The homey look of the Liberty Inn was deceptive. Beyond the whitewashed wood and open porches skulked a state-of-the-art security system, complete with cameras, motion sensors, and cameras behind the cameras activated by body heat. More than in most hostels, the guests there were the most precious thing on the premises; one tip toward the feds in the MacNamara Building downtown to the present whereabouts of a Ten Most Wanted, and someone paid with his hide. The humble desk clerk earned close to the salary of any General Motors board member, but his golden parachute had a hole in it as big as the RICO Act. It led six feet down in the poured foundation of the Red Wings’ new arena.

I was sixty feet away from Barry’s room where the information the late Carl Fannon had paid me for was waiting; not counting Emil Haas’s and daughter Gwendolyn’s retainers, however cut-rate. A five-minute walk any other day, but today it was the 500 K. Hemingway had said something along those lines while revisiting the scene of his wounding during the First World War; thirty-some yards that had taken more than a year and 75,000 casualties to cover.

The Romanian housekeeper gave me some hope. The rustle of the two fifties in her apron pocket whenever she shifted her weight from one foot to the other had thawed the snowcaps of the Carpathians. She offered me one of her cigarettes. It was a Turkish knockoff, oval-shaped to fool the uneducated eye, but probably Nigerian in origin, laced with lead and toxic runoff from some off-shore operation based in New Jersey. A veteran could burn a thousand of them without effect, but six puffs by a pampered American could put him in Intensive Care.

I accepted it, of course. You never turn down hospitality on the job, at least not on my job. When I put flame to it, it burned a third of the way down its length and ignited the tobacco—or whatever it was stuffed with—in a pyrotechnics display of sparks and glowing bits of metal, probably steel shavings. I tried to exhaust as much of it out the corner of my mouth opposite the one where it rested. I preferred to fill my lungs with homegrown poison.

“Is there a back way up to the second floor?” My throat felt tight; the stuff corrugated the lining.

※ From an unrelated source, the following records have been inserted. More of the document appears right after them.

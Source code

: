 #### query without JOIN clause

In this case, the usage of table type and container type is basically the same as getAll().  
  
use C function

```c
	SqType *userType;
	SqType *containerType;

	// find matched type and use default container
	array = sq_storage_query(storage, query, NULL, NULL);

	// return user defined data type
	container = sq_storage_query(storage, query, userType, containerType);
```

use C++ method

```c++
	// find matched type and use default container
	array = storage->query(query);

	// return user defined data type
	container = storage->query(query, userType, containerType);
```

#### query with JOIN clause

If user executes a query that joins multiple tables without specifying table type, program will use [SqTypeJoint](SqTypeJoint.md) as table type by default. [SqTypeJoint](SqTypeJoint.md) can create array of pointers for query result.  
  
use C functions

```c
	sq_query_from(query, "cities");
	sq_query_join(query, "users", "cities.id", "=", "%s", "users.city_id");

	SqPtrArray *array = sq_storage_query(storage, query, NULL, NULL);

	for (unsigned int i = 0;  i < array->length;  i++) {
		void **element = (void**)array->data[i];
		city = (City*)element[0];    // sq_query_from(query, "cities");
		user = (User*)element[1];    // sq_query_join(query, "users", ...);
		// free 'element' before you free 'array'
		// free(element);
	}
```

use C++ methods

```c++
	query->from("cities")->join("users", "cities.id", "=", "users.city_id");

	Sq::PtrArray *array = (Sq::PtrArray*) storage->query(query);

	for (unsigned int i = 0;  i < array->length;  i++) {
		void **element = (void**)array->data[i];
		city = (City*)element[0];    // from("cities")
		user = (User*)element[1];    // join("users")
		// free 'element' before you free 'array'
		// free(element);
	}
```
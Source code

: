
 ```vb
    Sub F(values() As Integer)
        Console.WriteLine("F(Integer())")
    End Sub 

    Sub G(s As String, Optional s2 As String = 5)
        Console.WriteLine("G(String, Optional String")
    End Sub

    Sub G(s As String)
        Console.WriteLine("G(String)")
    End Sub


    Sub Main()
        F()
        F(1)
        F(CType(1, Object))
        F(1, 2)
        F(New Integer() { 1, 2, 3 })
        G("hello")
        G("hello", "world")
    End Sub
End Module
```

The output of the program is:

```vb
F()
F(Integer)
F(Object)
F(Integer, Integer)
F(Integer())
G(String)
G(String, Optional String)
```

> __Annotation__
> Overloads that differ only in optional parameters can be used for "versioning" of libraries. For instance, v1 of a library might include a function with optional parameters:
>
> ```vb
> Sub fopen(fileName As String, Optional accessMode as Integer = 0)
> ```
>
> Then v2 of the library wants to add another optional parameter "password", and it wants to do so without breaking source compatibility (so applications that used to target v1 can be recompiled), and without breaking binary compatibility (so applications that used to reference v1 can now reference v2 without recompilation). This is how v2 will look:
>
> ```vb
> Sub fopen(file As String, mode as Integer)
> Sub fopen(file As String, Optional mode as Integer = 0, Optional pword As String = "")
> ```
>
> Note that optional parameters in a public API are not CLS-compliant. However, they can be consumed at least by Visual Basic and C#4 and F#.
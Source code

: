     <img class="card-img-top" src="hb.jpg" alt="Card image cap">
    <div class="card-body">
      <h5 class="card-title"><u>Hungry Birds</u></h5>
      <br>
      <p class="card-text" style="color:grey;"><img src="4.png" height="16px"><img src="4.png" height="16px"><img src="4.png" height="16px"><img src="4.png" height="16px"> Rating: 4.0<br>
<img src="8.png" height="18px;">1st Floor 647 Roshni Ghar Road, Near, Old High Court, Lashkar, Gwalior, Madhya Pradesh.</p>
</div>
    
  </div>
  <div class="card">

She drew the last of her latest to the floor of her lungs, took it from her lips, contemplated what was left, took one last puff, and let it fall to the ground. A gust of smoke escaped her mouth.

“You have another suit, yes?” She evaluated mine with the gimlet eye of an Odessa tailor.

“Yes. But this is my best.”

“Too bad.”

*   *   *

I’d done worse, but not since Saigon fell.

Local codes had mandated an air shaft through the center of the construction, to supply ventilation to the second floor. Architecturally speaking, it was a hollow square leading from ground level to the roof, furnishing a handy place for the incessant parade of renovators to dispose of unrecyclable waste. Piles of broken Sheetrock, drywall, and acoustical ceiling lay at the base of a rectangular shaft broken only by ledges of mortar squeezed out between two-by-fours. They made convenient handholds: for Spider-Man. For a somewhat-past middle-aged detective, they represented stripping out of his suitcoat, frequent deep breaths, and disgruntled spiders.

At the end of ten minutes I hoisted myself onto the second-story walkway by my elbows and looked up, square into the lens of a camera mounted directly above the shaft. I climbed to my feet, listening for the thunder of jackboots on the stairs, and when five more minutes had passed in peace I took a closer look at the camera. There were no cables connected to it.

Romanian Annie might have told me it was a dummy; but it would probably have cost my dead client another hundred.

The boards creaked underfoot, but there was nothing I could do about that. If Hadaad had orders to make sure Barry didn’t leave his room and no one came to rescue him, I just had to move fast. I took out the stiff vinyl strip ostensibly designed to reinforce my wallet, but before slipping the latch I tried knocking, and damn if the peg-legged rascal didn’t swing open the door and aim a Taser at my heart. He’d probably heard me coming ever since I started up the air shaft.